TASK DIRECTIONS :: Please print exactly the line containing "13440 | 228 |" and every line after it to the end of the records below, and nothing more.

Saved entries
● ● ● ●

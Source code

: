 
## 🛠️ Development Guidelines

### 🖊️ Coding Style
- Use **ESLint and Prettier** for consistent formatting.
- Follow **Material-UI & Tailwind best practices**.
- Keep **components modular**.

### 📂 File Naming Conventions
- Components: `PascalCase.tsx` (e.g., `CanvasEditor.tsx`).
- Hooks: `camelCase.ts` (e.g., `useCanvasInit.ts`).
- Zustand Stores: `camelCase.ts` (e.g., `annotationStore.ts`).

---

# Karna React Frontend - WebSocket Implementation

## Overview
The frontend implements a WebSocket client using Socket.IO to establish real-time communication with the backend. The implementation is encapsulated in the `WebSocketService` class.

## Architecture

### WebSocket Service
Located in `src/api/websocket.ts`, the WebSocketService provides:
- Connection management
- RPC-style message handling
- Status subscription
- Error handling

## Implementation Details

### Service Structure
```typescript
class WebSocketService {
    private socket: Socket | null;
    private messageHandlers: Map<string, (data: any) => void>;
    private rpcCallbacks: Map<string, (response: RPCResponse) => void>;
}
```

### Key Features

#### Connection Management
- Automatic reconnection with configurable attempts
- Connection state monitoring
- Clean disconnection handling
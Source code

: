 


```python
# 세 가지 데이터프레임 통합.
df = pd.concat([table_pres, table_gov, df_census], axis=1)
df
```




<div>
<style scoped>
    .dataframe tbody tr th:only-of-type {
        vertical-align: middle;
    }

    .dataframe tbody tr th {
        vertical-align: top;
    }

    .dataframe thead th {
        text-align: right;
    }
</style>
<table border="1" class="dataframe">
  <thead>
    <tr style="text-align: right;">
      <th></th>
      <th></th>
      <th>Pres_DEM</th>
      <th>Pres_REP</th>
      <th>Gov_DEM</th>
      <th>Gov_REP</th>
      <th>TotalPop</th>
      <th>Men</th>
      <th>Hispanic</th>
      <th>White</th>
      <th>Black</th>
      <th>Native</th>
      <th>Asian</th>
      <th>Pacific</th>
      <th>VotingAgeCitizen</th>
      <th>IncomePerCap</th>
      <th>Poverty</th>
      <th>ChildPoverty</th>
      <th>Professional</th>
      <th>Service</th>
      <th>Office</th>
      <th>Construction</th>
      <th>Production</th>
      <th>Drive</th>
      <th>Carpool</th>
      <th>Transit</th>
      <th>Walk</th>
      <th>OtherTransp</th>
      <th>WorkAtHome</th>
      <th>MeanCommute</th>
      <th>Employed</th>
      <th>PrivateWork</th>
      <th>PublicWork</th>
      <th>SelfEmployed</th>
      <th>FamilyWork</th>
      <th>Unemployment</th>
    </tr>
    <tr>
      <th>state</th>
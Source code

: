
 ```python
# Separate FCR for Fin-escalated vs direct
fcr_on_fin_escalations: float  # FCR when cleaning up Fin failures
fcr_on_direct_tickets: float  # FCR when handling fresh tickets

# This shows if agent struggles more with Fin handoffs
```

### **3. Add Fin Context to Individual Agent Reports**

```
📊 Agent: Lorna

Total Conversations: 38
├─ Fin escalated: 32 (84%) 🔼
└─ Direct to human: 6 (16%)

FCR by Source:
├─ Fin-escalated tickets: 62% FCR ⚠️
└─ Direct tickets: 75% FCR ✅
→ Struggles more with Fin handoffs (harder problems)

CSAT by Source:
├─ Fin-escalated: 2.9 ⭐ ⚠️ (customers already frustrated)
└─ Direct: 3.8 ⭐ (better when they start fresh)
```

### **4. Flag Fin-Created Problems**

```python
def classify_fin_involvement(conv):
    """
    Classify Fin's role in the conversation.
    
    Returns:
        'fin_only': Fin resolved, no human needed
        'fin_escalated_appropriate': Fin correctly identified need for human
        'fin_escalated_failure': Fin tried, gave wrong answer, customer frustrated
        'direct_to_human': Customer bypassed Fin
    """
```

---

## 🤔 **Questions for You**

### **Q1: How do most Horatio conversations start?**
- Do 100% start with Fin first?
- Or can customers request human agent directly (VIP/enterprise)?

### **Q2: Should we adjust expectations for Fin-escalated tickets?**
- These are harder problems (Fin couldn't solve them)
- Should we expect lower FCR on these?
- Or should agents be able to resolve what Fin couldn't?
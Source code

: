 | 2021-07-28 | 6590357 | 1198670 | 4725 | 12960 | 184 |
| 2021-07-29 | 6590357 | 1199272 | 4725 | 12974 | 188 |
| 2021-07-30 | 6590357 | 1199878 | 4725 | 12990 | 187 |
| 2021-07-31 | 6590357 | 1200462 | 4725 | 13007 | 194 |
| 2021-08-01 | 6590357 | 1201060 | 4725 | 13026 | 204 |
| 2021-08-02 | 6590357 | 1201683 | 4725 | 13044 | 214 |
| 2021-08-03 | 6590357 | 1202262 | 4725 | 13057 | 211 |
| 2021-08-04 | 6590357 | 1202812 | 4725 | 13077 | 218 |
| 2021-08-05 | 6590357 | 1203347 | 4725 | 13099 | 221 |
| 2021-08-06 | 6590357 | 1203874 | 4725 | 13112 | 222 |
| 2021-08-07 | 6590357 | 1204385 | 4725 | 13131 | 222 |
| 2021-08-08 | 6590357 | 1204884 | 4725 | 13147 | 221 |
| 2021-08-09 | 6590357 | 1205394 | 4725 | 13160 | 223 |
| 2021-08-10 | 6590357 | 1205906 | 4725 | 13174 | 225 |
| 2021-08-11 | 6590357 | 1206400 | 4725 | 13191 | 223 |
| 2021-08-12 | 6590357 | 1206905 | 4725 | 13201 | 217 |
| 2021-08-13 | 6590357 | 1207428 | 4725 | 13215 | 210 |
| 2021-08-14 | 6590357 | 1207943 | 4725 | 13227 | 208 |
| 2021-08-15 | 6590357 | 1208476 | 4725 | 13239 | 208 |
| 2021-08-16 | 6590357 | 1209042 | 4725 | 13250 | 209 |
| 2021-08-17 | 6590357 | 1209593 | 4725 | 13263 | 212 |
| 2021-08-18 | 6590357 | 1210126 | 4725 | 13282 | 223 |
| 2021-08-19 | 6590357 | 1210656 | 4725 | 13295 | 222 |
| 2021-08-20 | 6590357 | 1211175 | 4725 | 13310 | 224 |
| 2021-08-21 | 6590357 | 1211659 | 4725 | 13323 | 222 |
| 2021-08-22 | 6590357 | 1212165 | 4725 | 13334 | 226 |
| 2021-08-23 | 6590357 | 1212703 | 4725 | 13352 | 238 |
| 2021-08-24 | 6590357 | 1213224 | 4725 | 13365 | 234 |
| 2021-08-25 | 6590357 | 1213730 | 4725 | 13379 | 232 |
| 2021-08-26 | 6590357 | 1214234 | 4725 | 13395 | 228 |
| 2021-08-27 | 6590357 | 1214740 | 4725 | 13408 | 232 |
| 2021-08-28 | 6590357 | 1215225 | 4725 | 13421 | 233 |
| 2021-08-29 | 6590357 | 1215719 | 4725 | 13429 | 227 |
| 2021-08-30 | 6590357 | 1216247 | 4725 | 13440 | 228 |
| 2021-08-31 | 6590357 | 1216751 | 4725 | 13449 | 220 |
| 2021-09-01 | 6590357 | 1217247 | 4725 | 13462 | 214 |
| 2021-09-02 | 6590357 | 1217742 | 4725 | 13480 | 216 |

● ● ● ●

SOLUTION ::
| 2021-08-30 | 6590357 | 1216247 | 4725 | 13440 | 228 |
| 2021-08-31 | 6590357 | 1216751 | 4725 | 13449 | 220 |
| 2021-09-01 | 6590357 | 1217247 | 4725 | 13462 | 214 |
| 2021-09-02 | 6590357 | 1217742 | 4725 | 13480 | 216 |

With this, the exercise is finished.